* WHAT THE EXERCISE ASKS
Please set down, exactly, the line with "1) Transport client" and all lines that follow it through the end of the records below.

* DATA RECORDS
☆ ☆ ☆ ☆ ☆

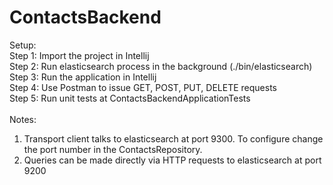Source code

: # ContactsBackend

Setup: <br />
   Step 1: Import the project in Intellij <br />
   Step 2: Run elasticsearch process in the background (./bin/elasticsearch)<br />
   Step 3: Run the application in Intellij<br />
   Step 4: Use Postman to issue GET, POST, PUT, DELETE requests<br />
   Step 5: Run unit tests at ContactsBackendApplicationTests<br />
   <br />
Notes:<br />
  1) Transport client talks to elasticsearch at port 9300. To configure change the port number in the ContactsRepository.<br />
  2) Queries can be made directly via HTTP requests to elasticsearch at port 9200<br />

☆ ☆ ☆ ☆ ☆

* RESPONSE TO THE EXERCISE
  1) Transport client talks to elasticsearch at port 9300. To configure change the port number in the ContactsRepository.<br />
  2) Queries can be made directly via HTTP requests to elasticsearch at port 9200<br />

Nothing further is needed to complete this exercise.